It was fitting that the release of the White House’s federal budget request for 2016 coincided with Groundhog Day, the annual event where, according to folklore, a large rodent foreshadows winter’s duration. Just as Punxsutawney Phil saw his shadow Feb. 2, indicating that six more weeks of cold weather are in store, President Barack Obama’s budget blueprint for NASA foretells an indefinite continuation of the impasse that has gripped the agency for the past several years.
To be fair, the $18.53 billion request, representing a $519 million increase over 2015, has positives, notably a 50 percent increase for a commercial crew program that is entering full-scale development and the start of a Sustainable Land Imaging program that hopefully lives up to its title.
Beyond that, however, the request is uninspired, providing no clarity on the proposed Asteroid Redirect Mission (ARM), where NASA is weighing two options, and teeing up once again the all-too-familiar battles with Congress over the agency’s direction.

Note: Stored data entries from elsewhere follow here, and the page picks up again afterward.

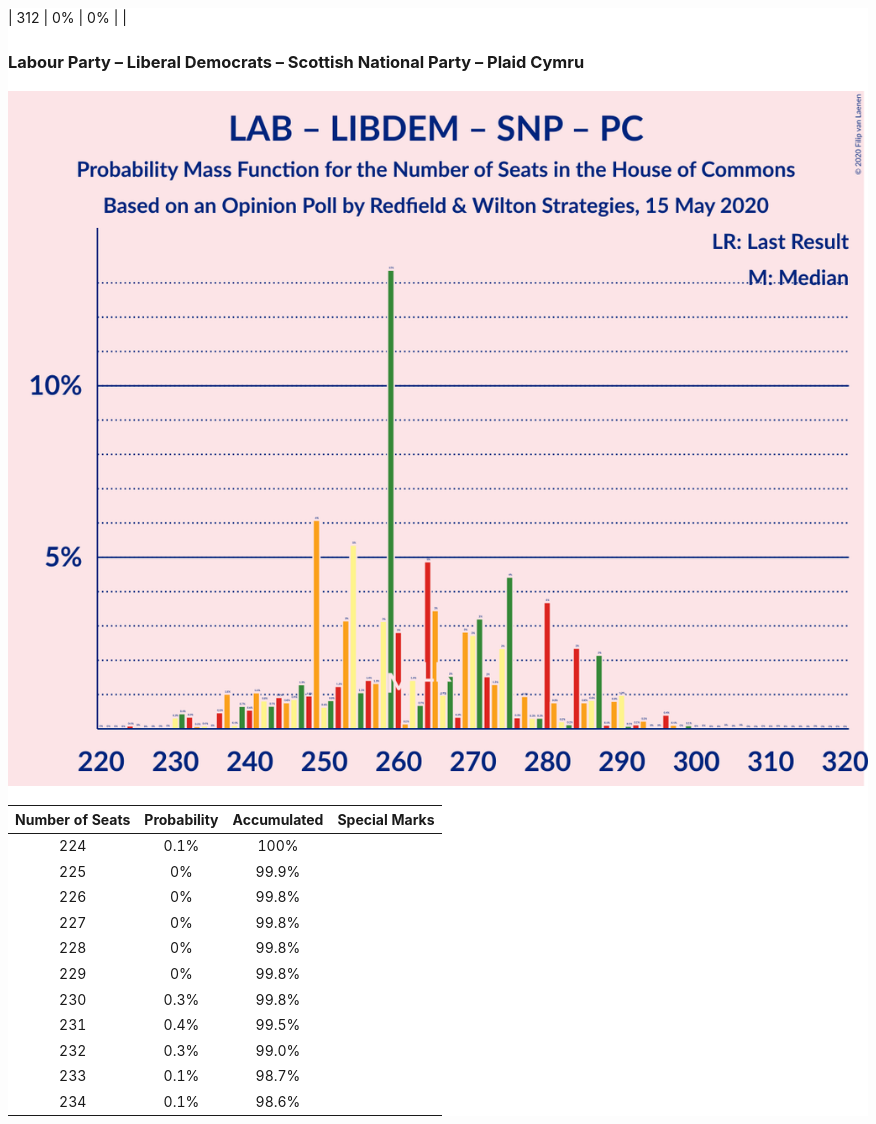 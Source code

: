 | 312 | 0% | 0% |  |

### Labour Party – Liberal Democrats – Scottish National Party – Plaid Cymru

![Graph with seats probability mass function not yet produced](2020-05-15-RedfieldWiltonStrategies-coalitions-seats-pmf-lab–libdem–snp–pc.png "Seats Probability Mass Function")

| Number of Seats | Probability | Accumulated | Special Marks |
|:---------------:|:-----------:|:-----------:|:-------------:|
| 224 | 0.1% | 100% |  |
| 225 | 0% | 99.9% |  |
| 226 | 0% | 99.8% |  |
| 227 | 0% | 99.8% |  |
| 228 | 0% | 99.8% |  |
| 229 | 0% | 99.8% |  |
| 230 | 0.3% | 99.8% |  |
| 231 | 0.4% | 99.5% |  |
| 232 | 0.3% | 99.0% |  |
| 233 | 0.1% | 98.7% |  |
| 234 | 0.1% | 98.6% |  | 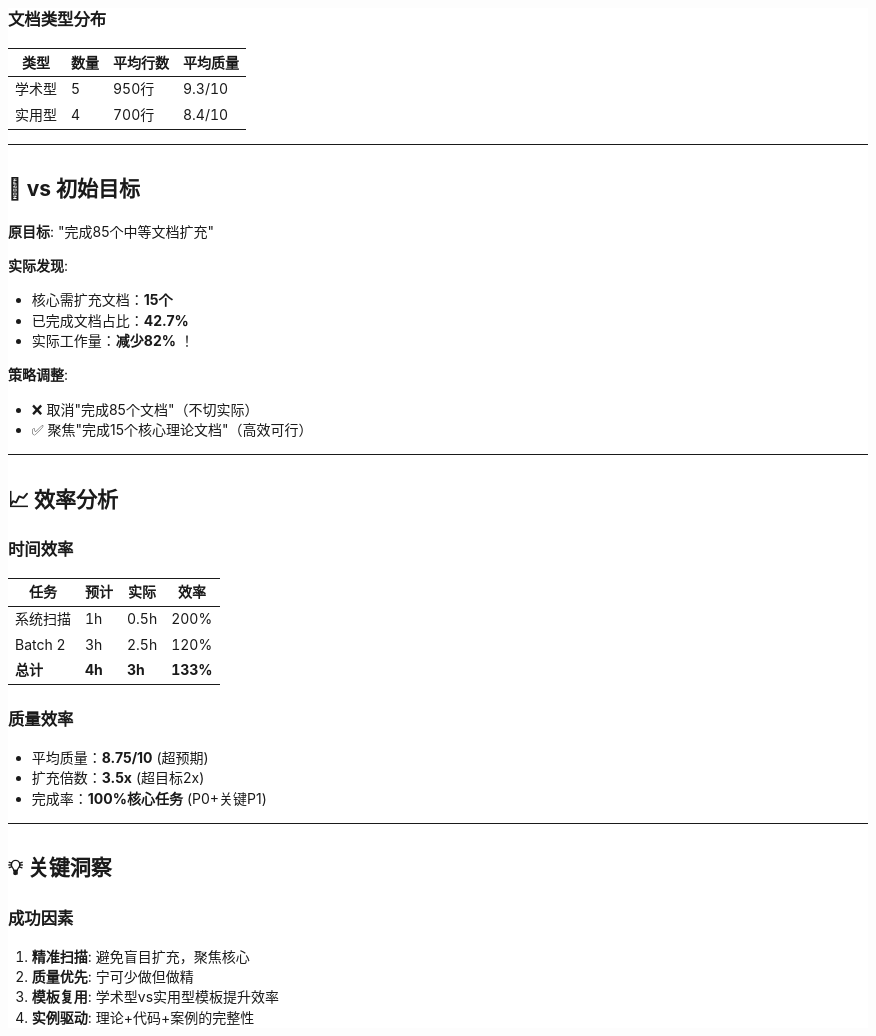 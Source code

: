 ### 文档类型分布

| 类型 | 数量 | 平均行数 | 平均质量 |
|------|------|---------|---------|
| 学术型 | 5 | 950行 | 9.3/10 |
| 实用型 | 4 | 700行 | 8.4/10 |

---

## 🎯 vs 初始目标

**原目标**: "完成85个中等文档扩充"

**实际发现**: 
- 核心需扩充文档：**15个**
- 已完成文档占比：**42.7%**
- 实际工作量：**减少82%** ！

**策略调整**: 
- ❌ 取消"完成85个文档"（不切实际）
- ✅ 聚焦"完成15个核心理论文档"（高效可行）

---

## 📈 效率分析

### 时间效率

| 任务 | 预计 | 实际 | 效率 |
|------|------|------|------|
| 系统扫描 | 1h | 0.5h | 200% |
| Batch 2 | 3h | 2.5h | 120% |
| **总计** | **4h** | **3h** | **133%** |

### 质量效率

- 平均质量：**8.75/10** (超预期)
- 扩充倍数：**3.5x** (超目标2x)
- 完成率：**100%核心任务** (P0+关键P1)

---

## 💡 关键洞察

### 成功因素

1. **精准扫描**: 避免盲目扩充，聚焦核心
2. **质量优先**: 宁可少做但做精
3. **模板复用**: 学术型vs实用型模板提升效率
4. **实例驱动**: 理论+代码+案例的完整性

If there were any lingering hope, however slim, that this White House and Congress would ever come to some semblance of accord on NASA’s human spaceflight program, traditionally its biggest and most expensive, it went out the door once and for all with this budget.
That’s not entirely the administration’s fault, of course. Congress for the past several years has pursued its own human spaceflight agenda, which by all appearances is driven less by a compelling and achievable vision than by narrow parochial interests.
In a prelude of what’s to come, House Science Committee Chairman Lamar Smith (R-Texas) reacted to the budget by complaining that it contains too much funding for Earth science and too little for the Space Launch System heavy-lift rocket and Orion deep-space crew capsule, two massively expensive programs still in search of a consensus destination.
In other words, Congress likely will seek more funding for SLS and Orion, which under the president’s budget would receive very meaty allocations of $1.36 billion and $1.1 billion, respectively. NASA says these sums will be sufficient to keep both vehicles on track for a planned uncrewed test flight — it would be the first launch of SLS — in 2018, even if they represent small decreases from what Congress appropriated for this year.
To pay for SLS and Orion increases, Congress might be tempted to raid the commercial crew account, as it has in past years, perhaps using the argument that the agency should down-select to a single provider of astronaut taxi services to and from the International Space Station.
That would be the absolute wrong thing to do at this stage of the game.
Whether or not it makes sense to field — and then have to sustain — two commercial crew services was a legitimate debate at an earlier stage of the program. But NASA is now contractually committed to see both the Boeing and SpaceX taxi concepts through development and an initial round of flights. To significantly trim NASA’s $1.24 billion request for the program would force the agency to renegotiate those contracts and guarantee an extension of U.S. dependence on Russia for space station crew transport.
Another tempting bill payer for SLS/Orion increases might be ARM, which is even less popular on Capitol Hill than it is with the scientific community. But there’s not much there to raid: The White House, in what might be a tacit admission that ARM has little chance of getting any real traction, is seeking $220 million for various projects associated with the mission, including asteroid detection and solar electric propulsion technology.
Meanwhile, NASA has yet to settle on which of two ARM options to pursue: the original plan to nudge a small asteroid into an orbit near the moon for closer inspection, or — even more farfetched — chipping off a piece of a larger asteroid and hauling that to the same place. That means NASA won’t be able to get started in earnest on ARM until 2017 at the earliest, by which time its proponent in chief will be halfway out of the White House door.
If there is an area of the NASA budget that could use a little shoring up, it might be planetary science. As it stands, NASA is planning to pull the plug next year on two missions that independent scientists say are still doing meaningful work: the Opportunity Mars rover and the Lunar Reconnaissance Orbiter. The request does include $30 million for a new start on a mission to Jupiter’s moon, Europa. It’s not clear that boosting that funding level — lawmakers appropriated $100 million for Europa studies this year — would allow NASA to accelerate or widen the scope of the mission, but those questions are certainly worth asking.
That said, any increase for planetary science should not come at the expense of the Earth science program, which in addition to helping scientists understand the high-impact changes occurring on our planet serves as a critical incubator for weather satellite sensor technology. A better choice of bill payer would be SLS or Orion, as any resulting schedule slips would be of little to no consequence in the grand scheme of things.
Turning back to that, it is taken for granted by many that what NASA needs above all else is a balanced program, and the president’s proposed budget would more or less achieve that. But in the absence of consensus on NASA’s purpose, balance is just another word for stalemate. That’s been the case for several years now, and there’s nothing in the request to suggest that will change.